---------- DATA EXTRACTS ----------
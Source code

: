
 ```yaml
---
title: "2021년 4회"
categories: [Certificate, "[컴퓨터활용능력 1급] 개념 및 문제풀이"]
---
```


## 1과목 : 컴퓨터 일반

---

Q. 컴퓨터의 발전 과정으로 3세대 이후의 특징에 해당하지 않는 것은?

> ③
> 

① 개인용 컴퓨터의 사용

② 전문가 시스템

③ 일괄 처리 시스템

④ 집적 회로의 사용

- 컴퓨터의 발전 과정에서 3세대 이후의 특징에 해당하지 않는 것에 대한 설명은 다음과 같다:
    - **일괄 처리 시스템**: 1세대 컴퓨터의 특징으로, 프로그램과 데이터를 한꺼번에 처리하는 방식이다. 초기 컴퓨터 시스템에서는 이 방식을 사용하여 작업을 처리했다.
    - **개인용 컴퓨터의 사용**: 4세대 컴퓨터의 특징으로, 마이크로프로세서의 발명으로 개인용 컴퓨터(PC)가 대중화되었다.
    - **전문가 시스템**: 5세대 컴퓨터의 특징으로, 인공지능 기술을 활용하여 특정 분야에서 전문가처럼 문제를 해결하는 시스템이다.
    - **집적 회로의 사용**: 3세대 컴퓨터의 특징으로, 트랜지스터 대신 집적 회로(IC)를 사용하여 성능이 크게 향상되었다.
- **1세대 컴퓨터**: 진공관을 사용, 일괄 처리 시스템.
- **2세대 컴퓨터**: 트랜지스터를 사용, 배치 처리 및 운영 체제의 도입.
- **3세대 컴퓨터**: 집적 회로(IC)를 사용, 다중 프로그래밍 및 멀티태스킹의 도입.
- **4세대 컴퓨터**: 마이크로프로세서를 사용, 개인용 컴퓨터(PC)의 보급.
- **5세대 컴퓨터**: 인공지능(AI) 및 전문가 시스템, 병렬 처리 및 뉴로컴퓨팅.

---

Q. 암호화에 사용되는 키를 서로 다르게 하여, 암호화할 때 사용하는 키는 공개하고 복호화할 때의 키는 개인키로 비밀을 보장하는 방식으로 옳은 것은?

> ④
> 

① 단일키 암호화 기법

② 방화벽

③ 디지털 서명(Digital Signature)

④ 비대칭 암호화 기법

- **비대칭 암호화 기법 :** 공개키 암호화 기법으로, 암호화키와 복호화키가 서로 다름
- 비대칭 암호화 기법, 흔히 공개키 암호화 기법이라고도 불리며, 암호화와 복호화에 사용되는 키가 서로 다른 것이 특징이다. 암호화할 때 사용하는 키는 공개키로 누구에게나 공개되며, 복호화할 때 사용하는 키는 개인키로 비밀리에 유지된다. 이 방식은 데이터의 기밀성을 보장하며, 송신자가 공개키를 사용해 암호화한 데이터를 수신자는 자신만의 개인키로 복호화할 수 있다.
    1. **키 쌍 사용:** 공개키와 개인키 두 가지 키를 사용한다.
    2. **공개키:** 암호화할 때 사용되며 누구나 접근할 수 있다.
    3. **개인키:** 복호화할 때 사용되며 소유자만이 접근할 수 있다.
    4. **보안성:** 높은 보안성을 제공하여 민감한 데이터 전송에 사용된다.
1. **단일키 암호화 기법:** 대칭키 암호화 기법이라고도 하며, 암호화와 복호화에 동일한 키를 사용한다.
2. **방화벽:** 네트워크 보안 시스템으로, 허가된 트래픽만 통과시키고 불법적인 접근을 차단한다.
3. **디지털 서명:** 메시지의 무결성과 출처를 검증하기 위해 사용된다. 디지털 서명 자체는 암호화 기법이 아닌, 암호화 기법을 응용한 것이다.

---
----------
# EXERCISE REQUIREMENTS
Your output should be an exact copy of every line from the one containing "- **전문가 시스템**: 5세대" through the end of the records.

# OUTPUT FOR THIS EXERCISE
    - **전문가 시스템**: 5세대 컴퓨터의 특징으로, 인공지능 기술을 활용하여 특정 분야에서 전문가처럼 문제를 해결하는 시스템이다.
    - **집적 회로의 사용**: 3세대 컴퓨터의 특징으로, 트랜지스터 대신 집적 회로(IC)를 사용하여 성능이 크게 향상되었다.
- **1세대 컴퓨터**: 진공관을 사용, 일괄 처리 시스템.
- **2세대 컴퓨터**: 트랜지스터를 사용, 배치 처리 및 운영 체제의 도입.
- **3세대 컴퓨터**: 집적 회로(IC)를 사용, 다중 프로그래밍 및 멀티태스킹의 도입.
- **4세대 컴퓨터**: 마이크로프로세서를 사용, 개인용 컴퓨터(PC)의 보급.
- **5세대 컴퓨터**: 인공지능(AI) 및 전문가 시스템, 병렬 처리 및 뉴로컴퓨팅.

---

Q. 암호화에 사용되는 키를 서로 다르게 하여, 암호화할 때 사용하는 키는 공개하고 복호화할 때의 키는 개인키로 비밀을 보장하는 방식으로 옳은 것은?

> ④
> 

① 단일키 암호화 기법

② 방화벽

③ 디지털 서명(Digital Signature)

④ 비대칭 암호화 기법

- **비대칭 암호화 기법 :** 공개키 암호화 기법으로, 암호화키와 복호화키가 서로 다름
- 비대칭 암호화 기법, 흔히 공개키 암호화 기법이라고도 불리며, 암호화와 복호화에 사용되는 키가 서로 다른 것이 특징이다. 암호화할 때 사용하는 키는 공개키로 누구에게나 공개되며, 복호화할 때 사용하는 키는 개인키로 비밀리에 유지된다. 이 방식은 데이터의 기밀성을 보장하며, 송신자가 공개키를 사용해 암호화한 데이터를 수신자는 자신만의 개인키로 복호화할 수 있다.
    1. **키 쌍 사용:** 공개키와 개인키 두 가지 키를 사용한다.
    2. **공개키:** 암호화할 때 사용되며 누구나 접근할 수 있다.
    3. **개인키:** 복호화할 때 사용되며 소유자만이 접근할 수 있다.
    4. **보안성:** 높은 보안성을 제공하여 민감한 데이터 전송에 사용된다.
1. **단일키 암호화 기법:** 대칭키 암호화 기법이라고도 하며, 암호화와 복호화에 동일한 키를 사용한다.
2. **방화벽:** 네트워크 보안 시스템으로, 허가된 트래픽만 통과시키고 불법적인 접근을 차단한다.
3. **디지털 서명:** 메시지의 무결성과 출처를 검증하기 위해 사용된다. 디지털 서명 자체는 암호화 기법이 아닌, 암호화 기법을 응용한 것이다.

---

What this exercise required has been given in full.